– Какая из пережитых Вами ситуаций подошла бы для кино?
– Ну, скажем, отправка из Нью-Йорка одного из наших разведчиков-нелегалов. Ночью мне удалось посадить его на наше судно под видом члена экипажа.
Или вот другой сюжет – моя командировка в Ирак. Это было в 1955-м году, когда король Ирака порвал с нами дипломатические отношения и в стране не осталось ни одного советского сотрудника.
Пришлось ехать туда по документам канадского бизнесмена.
– Вам не было обидно, что роль разведки в создании атомного оружия до определенного времени замалчивалась? Или для разведчика обида непозволительна?

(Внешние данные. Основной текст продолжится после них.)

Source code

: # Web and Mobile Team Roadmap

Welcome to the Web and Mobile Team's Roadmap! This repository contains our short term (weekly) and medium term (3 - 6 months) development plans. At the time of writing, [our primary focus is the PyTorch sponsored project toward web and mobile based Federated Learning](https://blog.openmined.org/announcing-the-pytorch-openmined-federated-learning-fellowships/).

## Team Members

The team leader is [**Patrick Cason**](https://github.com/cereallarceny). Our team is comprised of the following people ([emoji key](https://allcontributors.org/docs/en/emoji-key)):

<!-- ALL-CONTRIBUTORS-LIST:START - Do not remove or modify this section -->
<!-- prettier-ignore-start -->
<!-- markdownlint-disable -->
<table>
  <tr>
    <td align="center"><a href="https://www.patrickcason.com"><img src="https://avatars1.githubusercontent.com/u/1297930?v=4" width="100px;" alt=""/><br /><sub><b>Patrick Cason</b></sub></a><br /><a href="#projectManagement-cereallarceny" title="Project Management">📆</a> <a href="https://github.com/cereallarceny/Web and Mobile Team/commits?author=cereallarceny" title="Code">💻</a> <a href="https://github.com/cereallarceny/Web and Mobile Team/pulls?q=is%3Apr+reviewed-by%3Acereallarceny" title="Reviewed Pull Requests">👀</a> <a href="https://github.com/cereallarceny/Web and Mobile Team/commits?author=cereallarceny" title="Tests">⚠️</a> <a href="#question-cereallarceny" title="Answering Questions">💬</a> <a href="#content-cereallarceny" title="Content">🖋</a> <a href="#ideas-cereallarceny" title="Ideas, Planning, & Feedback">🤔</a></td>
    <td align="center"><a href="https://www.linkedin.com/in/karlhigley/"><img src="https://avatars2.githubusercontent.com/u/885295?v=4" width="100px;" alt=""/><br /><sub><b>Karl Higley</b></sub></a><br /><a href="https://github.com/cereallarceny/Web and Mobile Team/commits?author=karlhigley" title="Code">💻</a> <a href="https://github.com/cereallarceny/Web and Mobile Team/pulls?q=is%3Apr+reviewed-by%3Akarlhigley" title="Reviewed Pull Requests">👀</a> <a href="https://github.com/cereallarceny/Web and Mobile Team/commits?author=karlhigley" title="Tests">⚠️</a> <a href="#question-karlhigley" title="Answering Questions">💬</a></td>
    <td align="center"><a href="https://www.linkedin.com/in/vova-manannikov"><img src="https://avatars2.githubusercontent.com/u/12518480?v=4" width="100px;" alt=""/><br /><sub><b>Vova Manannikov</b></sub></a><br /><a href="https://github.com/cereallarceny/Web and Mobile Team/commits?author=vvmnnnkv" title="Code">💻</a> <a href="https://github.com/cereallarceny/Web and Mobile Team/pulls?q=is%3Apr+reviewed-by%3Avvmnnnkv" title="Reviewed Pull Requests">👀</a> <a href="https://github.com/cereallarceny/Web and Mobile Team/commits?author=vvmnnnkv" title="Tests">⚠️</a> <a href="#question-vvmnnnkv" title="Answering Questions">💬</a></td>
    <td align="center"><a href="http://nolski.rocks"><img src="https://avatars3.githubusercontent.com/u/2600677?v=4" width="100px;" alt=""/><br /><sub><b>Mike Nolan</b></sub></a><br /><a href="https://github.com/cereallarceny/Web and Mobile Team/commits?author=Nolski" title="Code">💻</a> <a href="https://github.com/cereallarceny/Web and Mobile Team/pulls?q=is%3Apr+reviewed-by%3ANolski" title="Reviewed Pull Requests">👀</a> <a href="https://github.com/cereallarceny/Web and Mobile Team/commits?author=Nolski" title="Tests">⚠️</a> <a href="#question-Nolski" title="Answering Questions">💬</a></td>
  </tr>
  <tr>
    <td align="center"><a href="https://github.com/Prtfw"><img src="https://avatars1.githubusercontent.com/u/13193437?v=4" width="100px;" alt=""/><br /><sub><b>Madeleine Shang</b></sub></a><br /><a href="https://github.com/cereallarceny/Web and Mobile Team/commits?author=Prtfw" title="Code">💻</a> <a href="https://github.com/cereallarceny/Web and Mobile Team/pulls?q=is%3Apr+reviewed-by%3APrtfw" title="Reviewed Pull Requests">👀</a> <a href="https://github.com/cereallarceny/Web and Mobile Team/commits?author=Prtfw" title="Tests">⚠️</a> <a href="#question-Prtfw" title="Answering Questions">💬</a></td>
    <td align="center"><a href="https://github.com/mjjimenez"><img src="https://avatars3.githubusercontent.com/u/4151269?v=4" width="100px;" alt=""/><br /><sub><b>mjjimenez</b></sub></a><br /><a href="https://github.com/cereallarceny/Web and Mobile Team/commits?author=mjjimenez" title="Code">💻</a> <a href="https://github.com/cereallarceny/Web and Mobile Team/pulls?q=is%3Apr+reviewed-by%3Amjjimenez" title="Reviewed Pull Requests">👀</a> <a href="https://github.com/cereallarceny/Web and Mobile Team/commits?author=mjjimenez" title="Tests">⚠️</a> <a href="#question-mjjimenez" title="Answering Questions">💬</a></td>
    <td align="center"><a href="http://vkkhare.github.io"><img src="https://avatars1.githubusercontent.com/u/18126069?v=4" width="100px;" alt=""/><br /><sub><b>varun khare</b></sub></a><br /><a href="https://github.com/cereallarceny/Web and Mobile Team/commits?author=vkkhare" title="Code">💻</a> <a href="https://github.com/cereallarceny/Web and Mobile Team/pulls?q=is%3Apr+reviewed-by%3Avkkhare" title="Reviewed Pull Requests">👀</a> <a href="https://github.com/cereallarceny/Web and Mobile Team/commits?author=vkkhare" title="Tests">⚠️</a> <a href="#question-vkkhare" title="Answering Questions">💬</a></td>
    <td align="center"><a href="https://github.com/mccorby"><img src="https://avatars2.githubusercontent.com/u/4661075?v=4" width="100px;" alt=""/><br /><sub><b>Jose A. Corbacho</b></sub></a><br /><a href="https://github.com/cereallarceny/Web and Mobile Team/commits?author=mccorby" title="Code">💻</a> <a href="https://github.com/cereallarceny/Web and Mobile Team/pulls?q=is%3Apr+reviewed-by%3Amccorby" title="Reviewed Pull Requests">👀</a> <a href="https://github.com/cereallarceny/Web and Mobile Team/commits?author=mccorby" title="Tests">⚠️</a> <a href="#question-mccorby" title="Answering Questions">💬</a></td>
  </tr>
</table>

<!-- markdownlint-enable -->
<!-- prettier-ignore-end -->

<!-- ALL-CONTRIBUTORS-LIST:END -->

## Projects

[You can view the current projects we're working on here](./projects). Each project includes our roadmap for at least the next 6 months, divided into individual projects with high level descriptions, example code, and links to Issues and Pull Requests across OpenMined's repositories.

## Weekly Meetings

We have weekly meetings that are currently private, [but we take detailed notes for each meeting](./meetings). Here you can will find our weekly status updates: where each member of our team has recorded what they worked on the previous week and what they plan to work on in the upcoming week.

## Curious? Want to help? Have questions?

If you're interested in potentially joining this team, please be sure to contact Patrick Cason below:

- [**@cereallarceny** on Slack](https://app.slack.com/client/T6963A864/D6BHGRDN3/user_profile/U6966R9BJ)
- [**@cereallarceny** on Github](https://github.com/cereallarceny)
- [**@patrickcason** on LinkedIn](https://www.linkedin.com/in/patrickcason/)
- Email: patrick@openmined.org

– Я по своему характеру не склонен к обидам. Тем более, что и обижаться не на кого. Секреты есть секреты. Считалось, что это нормальное явление. Хотя если вдуматься, это же ненормально: весь мир знает, что советская разведка помогла атомным физикам, а своя страна – нет.
– Встречались ли Вы с Курчатовым, другими учеными-атом-щиками?
– С Курчатовым встречался. В частности, представлял ему и другим физикам Понтекорво.
– И он, конечно, не знал, какие материалы проходили через Ваши руки еще в сорок третьем – сорок четвертом годах…
– Разве это так важно?! Я своей роли не подчеркивал, был просто посредником между ними. Квасников с Курчатовым встречался много раз. И даже в самые последние дни перед его кончиной договаривался о новых встречах. Но увы…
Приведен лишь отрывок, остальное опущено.